Save yourself. The world as we know it is ending. Go to Mexico. I hear the food is good and the tequila is cheap.
Remember the last scene in the first Terminator movie? The one where a pregnant Linda Hamilton sits at a Mexican gas station, presumably five hundred miles from anywhere, and speaks into the now-obsolete contraption known as a tape recorder? She’s recording a message for her currently unborn son, and she looks simultaneously fierce and adorable, all piercing blue eyes and bangs perfectly feathered over her bandana.
At the time most of us probably agreed that her situation warranted a flight away from civilization as we know it and into the wilds of Mexico. Carrying the child who will be the leader of the underground resistance to a cyborg invasion, it seemed like a good time to get the hell outta dodge, so to speak, and where better to hide out and amass weapons and ammo until time to take back the world than the dusty back roads of Old Mexico.
I’m sure for most of my life running away to Mexico seemed an act of desperation warranted only by such world-altering events as an attack by an Austrian-accented cyborg who would one day marry into the Kennedy family and later govern the state of California straight into bankruptcy. But while our plans to move here gradually grew more real in our own minds once our decision was made, we continued to endure the wide-eyed stares of friends and family when we told them of our intentions. One of the more notable predictions was that of an old friend of Wiley’s, who suggested, straight-faced, that I was likely to end up lying dead in a ditch with my head severed courtesy of one of the multitude of Mexican drug lords who roam freely throughout the country, in search of gringos to terrorize.
Like much of life, perception and reality differ, and now that we are here I cannot imagine a better place to be. Like an affectionate and loving amoeba (definitely NOT the dysenteric strain) the community here has enveloped us and made us feel completely at home. I have trouble remembering being involved with a more genuinely friendly and inclusive group of people.
Here in San Miguel I seem to consistently feel like I am the least interesting person in the room. We have met people of many nationalities and all walks of life. Most of them have traveled extensively and have lived in exotic locations. They are just as likely to be financial planners and software executives as artists and musicians. Some of them are only here for six months or a year, some live part time in Mexico and part time in the U.S. or Canada. Lots of them are Mexicans. Many of them aren’t, but they came for a year and never left. With every day it becomes easier to see how that happens. Inevitably when we tell people we are here for a year someone pipes up and says, yeah, we were too, and that was four years ago, or something along those lines.
So I find myself in a small town in Mexico now, with no job except to take care of my family (no small task, mind you, but that’s a topic for another day), and a lot of thoughts caroming around in my head, several of which I think would be worthwhile about which to write.
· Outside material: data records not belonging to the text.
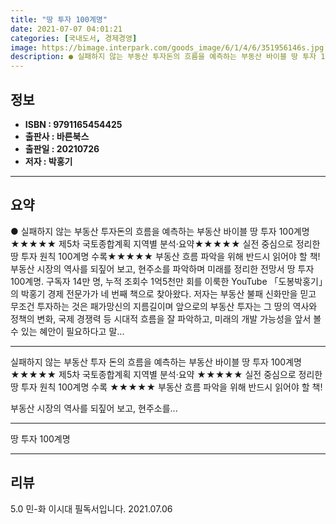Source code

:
 ```yaml
---
title: "땅 투자 100계명"
date: 2021-07-07 04:01:21
categories: [국내도서, 경제경영]
image: https://bimage.interpark.com/goods_image/6/1/4/6/351956146s.jpg
description: ● 실패하지 않는 부동산 투자돈의 흐름을 예측하는 부동산 바이블 땅 투자 100계명★★★★★ 제5차 국토종합계획 지역별 분석·요약★★★★★ 실전 중심으로 정리한 땅 투자 원칙 100계명 수록★★★★★ 부동산 흐름 파악을 위해 반드시 읽어야 할 책!부동산 시장의 역사를 되짚어 보고, 현
---
```


## **정보**

- **ISBN : 9791165454425**
- **출판사 : 바른북스**
- **출판일 : 20210726**
- **저자 : 박홍기**

------



## **요약**

●  실패하지 않는 부동산 투자돈의 흐름을 예측하는 부동산 바이블 땅 투자 100계명★★★★★ 제5차 국토종합계획 지역별 분석·요약★★★★★ 실전 중심으로 정리한 땅 투자 원칙 100계명 수록★★★★★ 부동산 흐름 파악을 위해 반드시 읽어야 할 책!부동산 시장의 역사를 되짚어 보고, 현주소를 파악하며 미래를 정리한 전망서 땅 투자 100계명. 구독자 14만 명, 누적 조회수 1억5천만 회를 이룩한 YouTube 「도봉박홍기」의 박홍기 경제 전문가가 네 번째 책으로 찾아왔다. 저자는 부동산 불패 신화만을 믿고 무조건 투자하는 것은 패가망신의 지름길이며 앞으로의 부동산 투자는 그 땅의 역사와 정책의 변화, 국제 경쟁력 등 시대적 흐름을 잘 파악하고, 미래의 개발 가능성을 앞서 볼 수 있는 혜안이 필요하다고 말...

------

실패하지 않는 부동산 투자
돈의 흐름을 예측하는 부동산 바이블 땅 투자 100계명★★★★★ 제5차 국토종합계획 지역별 분석·요약
★★★★★ 실전 중심으로 정리한 땅 투자 원칙 100계명 수록
★★★★★ 부동산 흐름 파악을 위해 반드시 읽어야 할 책!

부동산 시장의 역사를 되짚어 보고, 현주소를... 

------


땅 투자 100계명 

------


## **리뷰** 

5.0 민-화 이시대 필독서입니다. 2021.07.06 <br/>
I told a new friend here that I liked to write and before I knew it I had an invitation to join a group of women who take turns hosting dinner and sharing their writings with one another, giving support and criticism. I look forward to attending not only to make new friends, but also to learn from other writers and improve my own writings.
My first writing assignment came to me when I worked for EDS in Atlanta. I was a database administrator and wrote software for a project where we were creating a large system to graphically represent, track, and manage the in-ground equipment owned by the city’s natural gas company. Part of the project involved building a procedure to take the information about the equipment, which was stored on paper records, and computerize it, so that it could be represented in the computer. This was done by a company outside the United States, and it was important that a sufficient amount of representative data be checked to ensure that it was accurate.
So I was on the team that designed the system that drove the quality assurance portion of the project, and part of our job was to write a detailed manual that described how the procedure worked. Sounds fascinating, I know, but technical writing like that is some of the most challenging writing you can do, in my opinion. You have to say what you want to say succinctly. There is no room for flowery prose; it just confuses people and leaves too much open to interpretation. And one of the requirements of the task was that the documentation be written at an eighth grade reading level, because the level of education of our users was high school at best. There are software programs that will analyze your writing and let you know exactly what grade level it’s on. Believe me, it’s not easy writing something that technical that can be understood by fourteen year-olds, so we were constantly editing and re-writing in order to meet this requirement.
Very early on in our work we began to have review sessions where our team would sit down together and review each other’s work. While it was ultimately supportive, it was also brutal. We were as honest with one another as you can possibly be without calling each other names and throwing things. It was one of the hardest assignments I ever had, but there’s no doubt it made me a better writer.
Something unusual happens when you change the scenery of your life, as we have this year. You begin to imagine new possibilities for yourself; you begin to think about reinventing what you have become. If we had not taken a year off in 2000 to travel around the world it would likely never have occurred to me that I should have been a veterinarian; now I can’t imagine being anything else. Well, maybe unless it’s a veterinarian who also writes. I’m hoping that some of this head-clearing will allow me space to pour some of the thoughts in my head out and into something coherent and useful. Something that has value for me and for others.